These are the key concepts you need to understand to accurately answer the question.

Sample Space
When discussing probability, especially with dice, it’s important to understand the concept of the sample space. The sample space is a set of all possible outcomes. For two dice, each die has 6 faces. When thrown together, each face on the first die can pair with each face on the second, giving us a total of 36 possible outcomes. These pairs can be represented as (x, y), where both x and y can be any number from 1 to 6. So, for two thrown dice, the sample space S consists of pairs like (1,1), (1,2), all the way to (6,6).

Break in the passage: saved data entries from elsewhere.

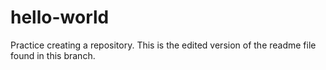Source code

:# hello-world
Practice creating a repository.
This is the edited version of the readme file found in this branch.

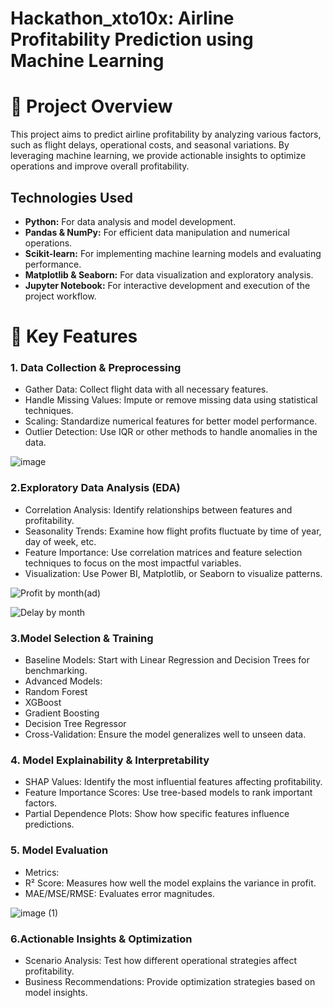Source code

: # Hackathon_xto10x: Airline Profitability Prediction using Machine Learning

# 📌 Project Overview
This project aims to predict airline profitability by analyzing various factors, such as flight delays, operational costs, and seasonal variations. By leveraging machine learning, we provide actionable insights to optimize operations and improve overall profitability.


## Technologies Used

* **Python:** For data analysis and model development.
* **Pandas & NumPy:** For efficient data manipulation and numerical operations.
* **Scikit-learn:** For implementing machine learning models and evaluating performance.
* **Matplotlib & Seaborn:** For data visualization and exploratory analysis.
* **Jupyter Notebook:** For interactive development and execution of the project workflow.


# 🚀 Key Features

### 1. Data Collection & Preprocessing
- Gather Data: Collect flight data with all necessary features.
- Handle Missing Values: Impute or remove missing data using statistical techniques.
- Scaling: Standardize numerical features for better model performance.
- Outlier Detection: Use IQR or other methods to handle anomalies in the data.

![image](https://github.com/user-attachments/assets/2790ebf0-ff15-42ec-bb78-f9a03d0290c3)


### 2.Exploratory Data Analysis (EDA)
- Correlation Analysis: Identify relationships between features and profitability.
- Seasonality Trends: Examine how flight profits fluctuate by time of year, day of week, etc.
- Feature Importance: Use correlation matrices and feature selection techniques to focus on the most impactful variables.
- Visualization: Use Power BI, Matplotlib, or Seaborn to visualize patterns.

![Profit by month(ad)](https://github.com/user-attachments/assets/a54096d4-bec6-408c-a14a-878a99c2e00a)

![Delay by month](https://github.com/user-attachments/assets/8ed3fb6c-9186-43c8-a402-5aa1fb8dd3bc)


### 3.Model Selection & Training
- Baseline Models: Start with Linear Regression and Decision Trees for benchmarking.
- Advanced Models:
- Random Forest
- XGBoost
- Gradient Boosting
- Decision Tree Regressor
- Cross-Validation: Ensure the model generalizes well to unseen data.


### 4. Model Explainability & Interpretability
- SHAP Values: Identify the most influential features affecting profitability.
- Feature Importance Scores: Use tree-based models to rank important factors.
- Partial Dependence Plots: Show how specific features influence predictions.

### 5. Model Evaluation
- Metrics:
- R² Score: Measures how well the model explains the variance in profit.
- MAE/MSE/RMSE: Evaluates error magnitudes.

![image (1)](https://github.com/user-attachments/assets/a60db112-f191-4d3b-ab95-49176d325ca6)


### 6.Actionable Insights & Optimization
- Scenario Analysis: Test how different operational strategies affect profitability.
- Business Recommendations: Provide optimization strategies based on model insights.
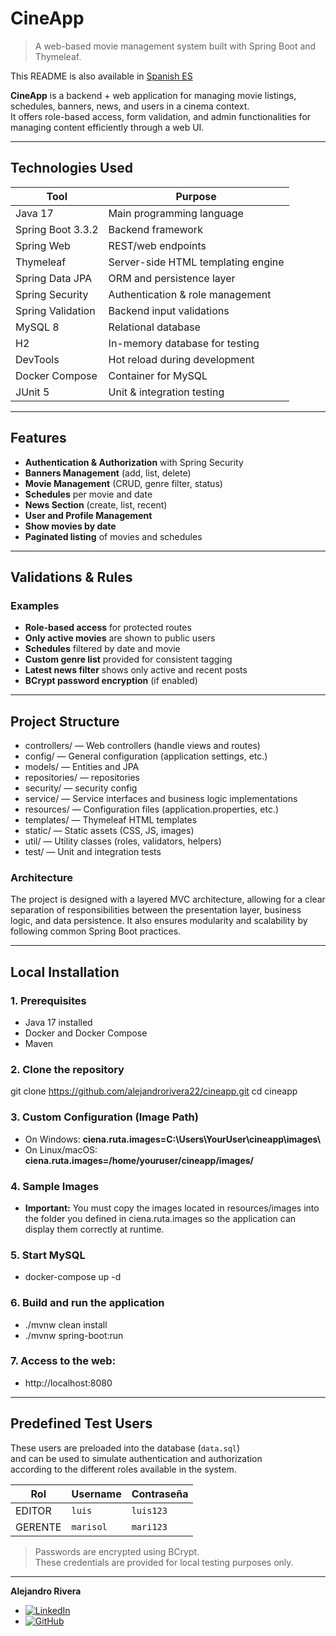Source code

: # CineApp

> A web-based movie management system built with Spring Boot and Thymeleaf.

This README is also available in [Spanish ES](./README.es.md)

**CineApp** is a backend + web application for managing movie listings,
schedules, banners, news, and users in a cinema context.  
It offers role-based access, form validation, and admin functionalities
for managing content efficiently through a web UI.

---

## Technologies Used

| Tool              | Purpose                            |
|-------------------|------------------------------------|
| Java 17           | Main programming language          |
| Spring Boot 3.3.2 | Backend framework                  |
| Spring Web        | REST/web endpoints                 |
| Thymeleaf         | Server-side HTML templating engine |
| Spring Data JPA   | ORM and persistence layer          |
| Spring Security   | Authentication & role management   |
| Spring Validation | Backend input validations          |
| MySQL 8           | Relational database                |
| H2                | In-memory database for testing     |
| DevTools          | Hot reload during development      |
| Docker Compose    | Container for MySQL                |
| JUnit 5           | Unit & integration testing         |

---

##  Features

- **Authentication & Authorization** with Spring Security
-  **Banners Management** (add, list, delete)
-  **Movie Management** (CRUD, genre filter, status)
-  **Schedules** per movie and date
-  **News Section** (create, list, recent)
-  **User and Profile Management**
-  **Show movies by date**
-  **Paginated listing** of movies and schedules

---

##  Validations & Rules
### Examples

-  **Role-based access** for protected routes
-  **Only active movies** are shown to public users
-  **Schedules** filtered by date and movie
-  **Custom genre list** provided for consistent tagging
-  **Latest news filter** shows only active and recent posts
-  **BCrypt password encryption** (if enabled)

---

## Project Structure

- controllers/     — Web controllers (handle views and routes)
- config/          — General configuration (application settings, etc.)
- models/          — Entities and JPA 
- repositories/    — repositories
- security/        — security config
- service/         — Service interfaces and business logic implementations
- resources/       — Configuration files (application.properties, etc.)
- templates/       — Thymeleaf HTML templates
- static/          — Static assets (CSS, JS, images)
- util/            — Utility classes (roles, validators, helpers)
- test/            — Unit and integration tests

### Architecture
The project is designed with a layered MVC architecture, allowing for a
clear separation of responsibilities between the presentation layer,
business logic, and data persistence. It also ensures modularity and
scalability by following common Spring Boot practices.

---
##  Local Installation

### 1. Prerequisites

- Java 17 installed
- Docker and Docker Compose
- Maven

### 2. Clone the repository
git clone https://github.com/alejandrorivera22/cineapp.git
cd cineapp

### 3. Custom Configuration (Image Path)
- On Windows:
  **ciena.ruta.images=C:\\Users\\YourUser\\cineapp\\images\\**
- On Linux/macOS:
  **ciena.ruta.images=/home/youruser/cineapp/images/**

### 4. Sample Images
- **Important:** You must copy the images located in resources/images into the folder you defined in ciena.ruta.images
  so the application can display them correctly at runtime.

### 5. Start MySQL
- docker-compose up -d

### 6. Build and run the application
- ./mvnw clean install
- ./mvnw spring-boot:run

### 7. Access to the web:
- http://localhost:8080

---

## Predefined Test Users

These users are preloaded into the database (`data.sql`)  
and can be used to simulate authentication and authorization  
according to the different roles available in the system.

| Rol      | Username       | Contraseña |
|----------|----------------|------------|
| EDITOR    | `luis`         | `luis123`  |
| GERENTE   | `marisol `     | `mari123`  |

> Passwords are encrypted using BCrypt.  
> These credentials are provided for local testing purposes only.

---
**Alejandro Rivera**
- [![LinkedIn](https://img.shields.io/badge/LinkedIn-Connect-blue?logo=linkedin)](https://www.linkedin.com/in/alejandro-rivera-verdayes-443895375/)
- [![GitHub](https://img.shields.io/badge/GitHub-000?style=for-the-badge&logo=github&logoColor=white)](https://github.com/alejandrorivera22)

Identifying all these possibilities is the foundation of calculating probabilities.
Favorable Outcomes
Favorable outcomes are the set of outcomes that satisfy our event of interest. For example, in exercise (a), we need to find outcomes where we can form a two-digit number greater than 33 using the numbers rolled on two dice. To build a two-digit number, consider the first number (x) as the tens place and the second number (y) as the units place. We need pairs where the number 10x + y is greater than 33. By listing all valid combinations like (4,1), (4,2), ..., (6,6), we find that there are 18 favorable outcomes. It’s these specific pairs that we use to determine the probability for this particular scenario.
Two-Digit Numbers
Forming two-digit numbers with dice involves creative thinking. In exercise (a), a two-digit number, more than 33, needs to be structured as 10 times the first roll plus the second roll. This brings in a compelling twist as we consider our pairs like (4,1) which gives 41, and (6,5) which gives 65. Moving on to exercise (b), we need pairs such that the two-digit number is at least 42. Combinations like (4,2) producing 42 start to become valid now. Hence, the new numbers stretch from 42 all the way to 66. This detailed breakdown helps understand why certain numbers qualify and how probabilities change as criteria change.
Probability Calculation
Once we have our sample space and know our favorable outcomes, we can easily calculate probabilities. Probability itself is the ratio of the number of favorable outcomes to the total number of possible outcomes. For example, in exercise (a), we have 18 favorable two-digit numbers greater than 33 out of a total of 36 possible outcomes. So, the probability P = 18 / 36 = 1/2. Similarly, for exercise (b), the probability of forming a number greater than or equal to 42 is found using 15 favorable outcomes over 36, giving us P = 15 / 36 = 5/12. Understanding this division and simplification helps in grasping the core of probability calculation.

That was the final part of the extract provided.